Entrevistas

“O Brasil melhorou, apesar do Mercadante e do PT“, afirma José Aníbal

O presidenciável do PT, Luiz Inácio Lula da Silva, não foi o único a criticar a entrevista que o deputado Aloizio Mercadante (PT-SP) concedeu ao Estado, na semana passada, defendendo a estabilidade e admitindo que o Brasil melhorou. Assim como o candidato petista, mas por outros motivos, o presidente do PSDB, deputado José Aníbal (SP), também não gostou do que leu. “As declarações foram uma farsa“, considera. “O Brasil melhorou, sim, mas apesar do Mercadante e do PT.“

Para o dirigente tucano, de 54 anos, que disputa com Mercadante uma cadeira no Senado, o PT está “todo travestido“ para atrair o eleitor. “Não é uma convicção, é uma conveniência.“ O problema, diz ele, é que o novo discurso de estabilidade e responsabilidade não combina com a atuação do partido no Congresso e nem com o “populismo irresponsável“ dos governos petistas.
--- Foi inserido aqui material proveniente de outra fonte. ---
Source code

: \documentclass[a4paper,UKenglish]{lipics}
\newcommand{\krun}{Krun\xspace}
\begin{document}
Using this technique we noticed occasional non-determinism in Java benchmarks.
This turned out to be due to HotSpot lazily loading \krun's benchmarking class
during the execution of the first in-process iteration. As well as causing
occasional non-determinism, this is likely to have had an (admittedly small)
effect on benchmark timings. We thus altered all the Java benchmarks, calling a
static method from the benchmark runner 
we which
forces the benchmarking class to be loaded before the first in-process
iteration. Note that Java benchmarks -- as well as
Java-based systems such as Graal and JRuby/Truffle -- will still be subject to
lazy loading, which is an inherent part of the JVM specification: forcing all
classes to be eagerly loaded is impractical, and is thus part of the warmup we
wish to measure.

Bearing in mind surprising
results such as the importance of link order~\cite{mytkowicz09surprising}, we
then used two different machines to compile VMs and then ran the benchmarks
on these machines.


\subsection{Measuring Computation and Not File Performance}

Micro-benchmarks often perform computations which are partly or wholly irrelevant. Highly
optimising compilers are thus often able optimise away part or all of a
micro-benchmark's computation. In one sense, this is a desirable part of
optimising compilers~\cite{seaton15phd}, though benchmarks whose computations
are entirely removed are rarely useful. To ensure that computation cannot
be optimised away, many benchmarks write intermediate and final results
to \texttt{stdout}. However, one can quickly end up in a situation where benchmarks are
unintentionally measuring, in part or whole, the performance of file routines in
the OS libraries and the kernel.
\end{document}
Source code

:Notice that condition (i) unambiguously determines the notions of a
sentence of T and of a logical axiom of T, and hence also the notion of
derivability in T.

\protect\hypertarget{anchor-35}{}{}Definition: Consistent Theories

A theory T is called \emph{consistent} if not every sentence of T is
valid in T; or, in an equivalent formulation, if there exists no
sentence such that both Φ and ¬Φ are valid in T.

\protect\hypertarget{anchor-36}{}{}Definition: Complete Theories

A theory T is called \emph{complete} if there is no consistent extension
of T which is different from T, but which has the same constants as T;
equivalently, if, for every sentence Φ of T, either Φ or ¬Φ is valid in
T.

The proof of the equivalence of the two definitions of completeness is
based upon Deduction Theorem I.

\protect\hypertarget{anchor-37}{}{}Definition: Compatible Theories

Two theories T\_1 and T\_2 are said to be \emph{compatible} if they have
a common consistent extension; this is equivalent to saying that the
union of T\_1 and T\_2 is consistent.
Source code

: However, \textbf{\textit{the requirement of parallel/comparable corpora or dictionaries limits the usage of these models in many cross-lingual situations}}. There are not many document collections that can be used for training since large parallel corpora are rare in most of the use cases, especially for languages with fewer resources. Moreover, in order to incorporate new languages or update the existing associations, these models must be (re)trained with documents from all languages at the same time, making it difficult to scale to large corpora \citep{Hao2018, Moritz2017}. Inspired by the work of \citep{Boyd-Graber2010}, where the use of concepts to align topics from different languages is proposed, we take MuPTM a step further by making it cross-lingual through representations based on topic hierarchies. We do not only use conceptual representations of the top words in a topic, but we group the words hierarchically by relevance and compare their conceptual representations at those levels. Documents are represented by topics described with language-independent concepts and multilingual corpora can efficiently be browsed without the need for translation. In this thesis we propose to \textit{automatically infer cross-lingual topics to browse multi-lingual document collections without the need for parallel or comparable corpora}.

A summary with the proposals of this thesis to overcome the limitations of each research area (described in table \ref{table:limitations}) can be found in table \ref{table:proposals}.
Antes de viajar para uma reclusão no feriado, Aníbal falou aos repórteres Silvio Bressan, Vera Rosa e Conrado Corsalette e lembrou que o PT sempre foi contra as teses defendidas agora por Mercadante, como o impacto do salário mínimo na Previdência e a aposentadoria única. “Passamos oito anos dizendo isso e eles votando contra“, lembrou. “O PT pede que se esqueça o que fizeram, mas não dá, porque é o que eles praticam.“ O PT, entretanto, não é seu único alvo. Aníbal também responsabiliza a direita pelos percalços do candidato governista, o senador José Serra (SP). “Existe uma direita no Brasil que não se conforma com a responsabilidade fiscal“, aponta. A seguir a entrevista:

Estado – Mercadante diz que o Brasil melhorou. Isso é um reconhecimento?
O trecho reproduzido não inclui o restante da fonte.